The “I Survived Wound Care Even When The Nurses Hadn’t Had Coffee Yet” badge
This badge is for my Twitter friend Krista, who very bravely endures wound care after and even before the nurses have had coffee. I don’t endure people who haven’t had their coffee, period, so I can’t imagine the cranky nurses. Good job, Krista.
The “Starting Two New Businesses and Actually Making Some Money” badge
Brenda requested the “Starting Two New Businesses and Actually Making Some Money” badge, but I’d like to edit that and make it the “Starting Two Adorable Businesses Where She Makes So Many Pretty Things and Oooh, Look at That Photo and That Photo…” badge. That’s a bit long for a badge name, though, so I’ll stick with her wishes. Brenda is a wedding coordinator, and she also rents out vintage accessories for events and photo shoots. (Brilliant. Idea.)

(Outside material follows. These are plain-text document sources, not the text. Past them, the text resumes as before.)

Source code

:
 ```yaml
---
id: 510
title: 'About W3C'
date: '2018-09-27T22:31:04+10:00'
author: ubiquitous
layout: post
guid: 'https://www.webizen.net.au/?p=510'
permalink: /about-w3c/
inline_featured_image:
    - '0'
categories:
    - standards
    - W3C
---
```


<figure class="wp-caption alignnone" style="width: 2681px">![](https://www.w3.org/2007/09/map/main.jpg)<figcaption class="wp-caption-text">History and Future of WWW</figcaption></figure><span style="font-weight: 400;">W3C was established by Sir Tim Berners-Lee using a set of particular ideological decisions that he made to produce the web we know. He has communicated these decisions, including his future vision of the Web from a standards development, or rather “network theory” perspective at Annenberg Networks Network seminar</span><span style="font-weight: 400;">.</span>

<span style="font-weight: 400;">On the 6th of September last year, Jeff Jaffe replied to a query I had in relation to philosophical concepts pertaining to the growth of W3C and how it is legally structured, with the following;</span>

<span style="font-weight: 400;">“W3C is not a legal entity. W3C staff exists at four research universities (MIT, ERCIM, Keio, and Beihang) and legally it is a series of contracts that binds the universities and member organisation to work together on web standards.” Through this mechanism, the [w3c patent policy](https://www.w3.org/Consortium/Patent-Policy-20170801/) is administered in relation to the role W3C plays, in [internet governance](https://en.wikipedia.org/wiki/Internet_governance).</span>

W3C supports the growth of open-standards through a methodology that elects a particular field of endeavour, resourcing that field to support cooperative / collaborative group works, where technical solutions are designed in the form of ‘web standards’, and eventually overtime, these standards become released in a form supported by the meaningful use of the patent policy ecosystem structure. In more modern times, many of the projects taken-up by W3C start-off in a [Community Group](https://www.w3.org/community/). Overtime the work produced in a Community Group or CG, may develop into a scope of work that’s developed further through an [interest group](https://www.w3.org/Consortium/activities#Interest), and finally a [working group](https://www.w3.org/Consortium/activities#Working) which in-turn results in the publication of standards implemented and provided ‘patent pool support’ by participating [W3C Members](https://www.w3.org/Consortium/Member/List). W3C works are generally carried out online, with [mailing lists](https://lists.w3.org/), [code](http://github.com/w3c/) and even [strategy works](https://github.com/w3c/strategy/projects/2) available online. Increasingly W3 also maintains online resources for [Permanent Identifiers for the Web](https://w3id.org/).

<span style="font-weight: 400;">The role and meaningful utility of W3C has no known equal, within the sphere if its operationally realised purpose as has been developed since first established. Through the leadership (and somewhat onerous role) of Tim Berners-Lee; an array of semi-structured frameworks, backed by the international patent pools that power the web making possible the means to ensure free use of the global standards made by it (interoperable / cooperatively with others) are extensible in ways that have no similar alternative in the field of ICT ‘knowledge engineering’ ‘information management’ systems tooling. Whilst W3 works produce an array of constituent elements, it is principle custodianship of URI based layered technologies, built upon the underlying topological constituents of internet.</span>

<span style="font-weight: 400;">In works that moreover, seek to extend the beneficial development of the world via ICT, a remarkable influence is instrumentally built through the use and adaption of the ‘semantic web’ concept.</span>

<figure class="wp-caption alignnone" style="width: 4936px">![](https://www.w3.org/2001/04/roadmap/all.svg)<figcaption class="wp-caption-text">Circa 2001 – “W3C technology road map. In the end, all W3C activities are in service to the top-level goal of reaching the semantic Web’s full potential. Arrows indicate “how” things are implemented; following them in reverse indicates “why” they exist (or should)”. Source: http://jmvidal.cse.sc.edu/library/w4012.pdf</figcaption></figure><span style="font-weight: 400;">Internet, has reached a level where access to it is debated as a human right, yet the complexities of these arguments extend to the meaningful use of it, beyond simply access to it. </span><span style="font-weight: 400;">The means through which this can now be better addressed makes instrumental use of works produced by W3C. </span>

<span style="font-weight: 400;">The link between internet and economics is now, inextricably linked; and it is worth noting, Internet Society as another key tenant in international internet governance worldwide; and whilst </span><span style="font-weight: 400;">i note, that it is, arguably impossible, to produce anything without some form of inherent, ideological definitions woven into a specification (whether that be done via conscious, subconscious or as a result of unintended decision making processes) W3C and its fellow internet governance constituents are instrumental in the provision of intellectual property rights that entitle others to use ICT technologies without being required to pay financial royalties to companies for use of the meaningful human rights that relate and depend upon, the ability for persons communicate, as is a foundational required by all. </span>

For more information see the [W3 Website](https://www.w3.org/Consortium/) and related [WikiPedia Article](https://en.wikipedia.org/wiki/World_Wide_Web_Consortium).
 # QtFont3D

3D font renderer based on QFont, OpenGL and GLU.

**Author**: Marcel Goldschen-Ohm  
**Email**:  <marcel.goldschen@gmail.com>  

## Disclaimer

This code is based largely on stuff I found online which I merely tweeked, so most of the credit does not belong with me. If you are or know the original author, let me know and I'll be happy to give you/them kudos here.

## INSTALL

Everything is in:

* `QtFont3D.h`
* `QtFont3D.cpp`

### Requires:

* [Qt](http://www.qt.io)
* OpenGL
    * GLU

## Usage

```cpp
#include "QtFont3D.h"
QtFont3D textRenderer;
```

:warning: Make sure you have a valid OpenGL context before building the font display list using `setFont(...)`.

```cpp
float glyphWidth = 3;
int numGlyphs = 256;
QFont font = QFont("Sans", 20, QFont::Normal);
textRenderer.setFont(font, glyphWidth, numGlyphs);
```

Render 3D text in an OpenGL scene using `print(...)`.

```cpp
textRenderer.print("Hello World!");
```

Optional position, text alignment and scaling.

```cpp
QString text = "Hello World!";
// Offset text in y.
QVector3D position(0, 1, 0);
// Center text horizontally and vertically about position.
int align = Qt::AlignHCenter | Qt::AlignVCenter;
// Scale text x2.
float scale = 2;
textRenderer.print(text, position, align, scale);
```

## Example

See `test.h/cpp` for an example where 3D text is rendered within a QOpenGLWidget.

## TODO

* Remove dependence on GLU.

The “I Picked up and Moved Cross-Country” badge
Katy Dear requested a badge for one of her great accomplishments this year. The woman’s been busy. A small sampling: she survived a long-distance relationship with her husband, parented two pitbulls, lived through the craziest house-purchasing story I’ve ever heard of, and reupholstered a wingback chair. You should read her blog.
I’m going to say, though, that the biggest (and, ahem, easiest to draw) accomplishment was picking up her little family and moving all the way across country to purchase a home in Michigan. She, her husband, and her two pitbull puppies journeyed all the way from the nation of Texas to the Great Midwest. (She’s my neighbor now.)
This concludes our ceremony. Thanks for coming. Please take your programs with you. Not only are they great scrapbook fodder, but it helps the ushers out.